Aries (Mar. 21–Apr. 19): Someone running in place isn’t moving any faster than someone standing still.
Taurus (Apr. 20–May 20): Silver bullets don’t exist. You’re better off trying to juggle spaghetti. You’re the teacher’s pet, but you’re also homeschooled.
Gemini (May 21–June 20): Confusion or clarity? I’m not sure, but I’m certain it’s either one or the other. You’re trying to build with legos but all you have is duplos.
Cancer (June 21–July 22): Venus, your spirit mother, is calling to you this weekend. Despite your falling out with your “fun uncle,” expect to rekindle that flame over a friendly competitive game of mini golf.
Leo (July 23–Aug. 22): Grab the bull by the horns and milk it for what it’s worth. The world is your oyster, you cunning cheat.
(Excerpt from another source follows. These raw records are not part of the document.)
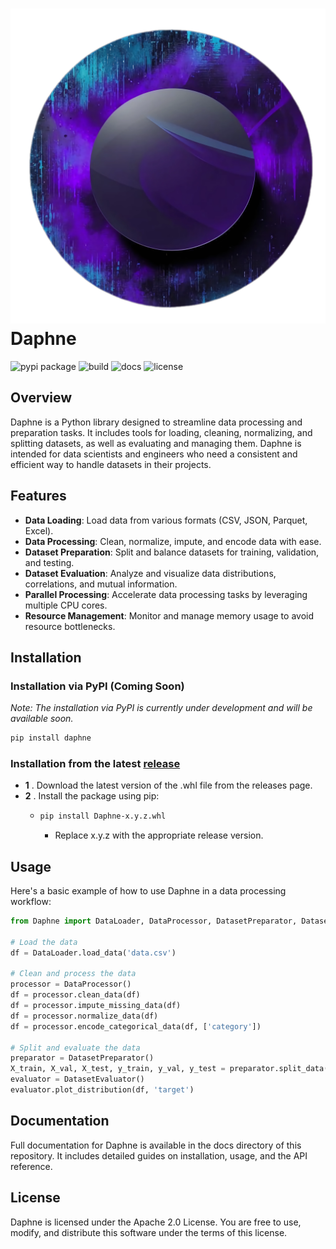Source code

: # ![Daphne Logo](./daphne_logo.png) Daphne

![pypi package](https://img.shields.io/badge/pypi_package-v0.1.0b1-blue)
![build](https://img.shields.io/badge/build-passing-brightgreen)
![docs](https://img.shields.io/badge/docs-available-lightgrey)
![license](https://img.shields.io/badge/license-Apache%202.0-green)

## Overview

Daphne is a Python library designed to streamline data processing and preparation tasks. It includes tools for loading, cleaning, normalizing, and splitting datasets, as well as evaluating and managing them. Daphne is intended for data scientists and engineers who need a consistent and efficient way to handle datasets in their projects.

## Features

- **Data Loading**: Load data from various formats (CSV, JSON, Parquet, Excel).
- **Data Processing**: Clean, normalize, impute, and encode data with ease.
- **Dataset Preparation**: Split and balance datasets for training, validation, and testing.
- **Dataset Evaluation**: Analyze and visualize data distributions, correlations, and mutual information.
- **Parallel Processing**: Accelerate data processing tasks by leveraging multiple CPU cores.
- **Resource Management**: Monitor and manage memory usage to avoid resource bottlenecks.

## Installation

### Installation via PyPI (Coming Soon)
*Note: The installation via PyPI is currently under development and will be available soon.*
```bash
pip install daphne
```

### Installation from the latest [release](https://github.com/Arkonova/daphne/releases)

- **1** . Download the latest version of the .whl file from the releases page.
- **2** . Install the package using pip:
  - ```bash
    pip install Daphne-x.y.z.whl
    ```
    - Replace x.y.z with the appropriate release version.


## Usage
Here's a basic example of how to use Daphne in a data processing workflow:

```python
from Daphne import DataLoader, DataProcessor, DatasetPreparator, DatasetEvaluator

# Load the data
df = DataLoader.load_data('data.csv')

# Clean and process the data
processor = DataProcessor()
df = processor.clean_data(df)
df = processor.impute_missing_data(df)
df = processor.normalize_data(df)
df = processor.encode_categorical_data(df, ['category'])

# Split and evaluate the data
preparator = DatasetPreparator()
X_train, X_val, X_test, y_train, y_val, y_test = preparator.split_data(df, 'target')
evaluator = DatasetEvaluator()
evaluator.plot_distribution(df, 'target')
```
## Documentation
Full documentation for Daphne is available in the docs directory of this repository. It includes detailed guides on installation, usage, and the API reference.

## License
Daphne is licensed under the Apache 2.0 License. You are free to use, modify, and distribute this software under the terms of this license.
Virgo (Aug. 23–Sep. 22): For good luck, toss a packet of salt over your left shoulder and recite the four noble truths to yourself silently under your breath whenever you use the words “I” or “me” in a sentence – being less self-aggrandizing will prove virtuous.
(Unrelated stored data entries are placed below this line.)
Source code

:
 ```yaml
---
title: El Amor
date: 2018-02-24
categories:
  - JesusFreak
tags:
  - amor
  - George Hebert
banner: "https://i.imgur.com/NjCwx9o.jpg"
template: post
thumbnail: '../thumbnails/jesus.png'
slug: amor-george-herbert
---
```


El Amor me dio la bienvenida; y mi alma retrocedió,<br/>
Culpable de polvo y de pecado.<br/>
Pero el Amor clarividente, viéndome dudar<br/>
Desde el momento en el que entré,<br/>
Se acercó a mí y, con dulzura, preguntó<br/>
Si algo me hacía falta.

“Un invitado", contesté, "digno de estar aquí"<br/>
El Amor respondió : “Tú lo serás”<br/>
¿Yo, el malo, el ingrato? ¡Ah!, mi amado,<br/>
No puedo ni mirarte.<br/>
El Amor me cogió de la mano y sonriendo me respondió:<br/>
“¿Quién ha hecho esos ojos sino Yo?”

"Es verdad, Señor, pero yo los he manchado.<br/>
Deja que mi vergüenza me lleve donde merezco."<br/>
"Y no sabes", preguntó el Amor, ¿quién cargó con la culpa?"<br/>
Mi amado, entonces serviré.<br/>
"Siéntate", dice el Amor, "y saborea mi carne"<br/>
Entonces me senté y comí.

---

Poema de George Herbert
Libra (Sep. 23–Oct. 22): Giving up is an option, not a choice. Succeeding is a reward, not a prize. Be skeptical, not doubtful.
Scorpio (Oct. 23–Nov. 21): Smell that? It’s fear, and you reek of it. Try deodorizing with a confident movement towards self-doubt.
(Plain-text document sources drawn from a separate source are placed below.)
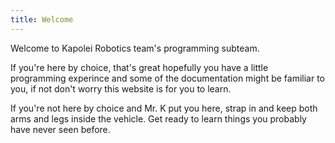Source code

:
 ```yaml
---
title: Welcome
---
```

Welcome to Kapolei Robotics team's programming subteam.

If you're here by choice, that's great hopefully you have a little programming experince and some of the documentation might be familiar to you, if not don't worry this website is for you to learn.

If you're not here by choice and Mr. K put you here, strap in and keep both arms and legs inside the vehicle. Get ready to learn things you probably have never seen before.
Sagittarius (Nov. 22–Dec. 21): Putting too much on your plate and then biting off more than you can chew is a recipe for disappointment. Pace yourself.
Capricorn (Dec. 22–Jan. 19): You’re one of a kind, and trust me not everyone gets that type of a compliment. Make sure to like and subscribe <3
Aquarius (Jan. 20–Feb. 18): You’re one of a kind, and trust me not everyone gets that type of a compliment. Make sure to like and subscribe <3
Pisces (Feb. 19–Mar. 20): If you’re looking for answers, you’re in the wrong place. Try looking under the carpet or between some pillows, who knows, maybe you’ll find your keys while you’re at it. If you do I take all the credit and none of the responsibility©.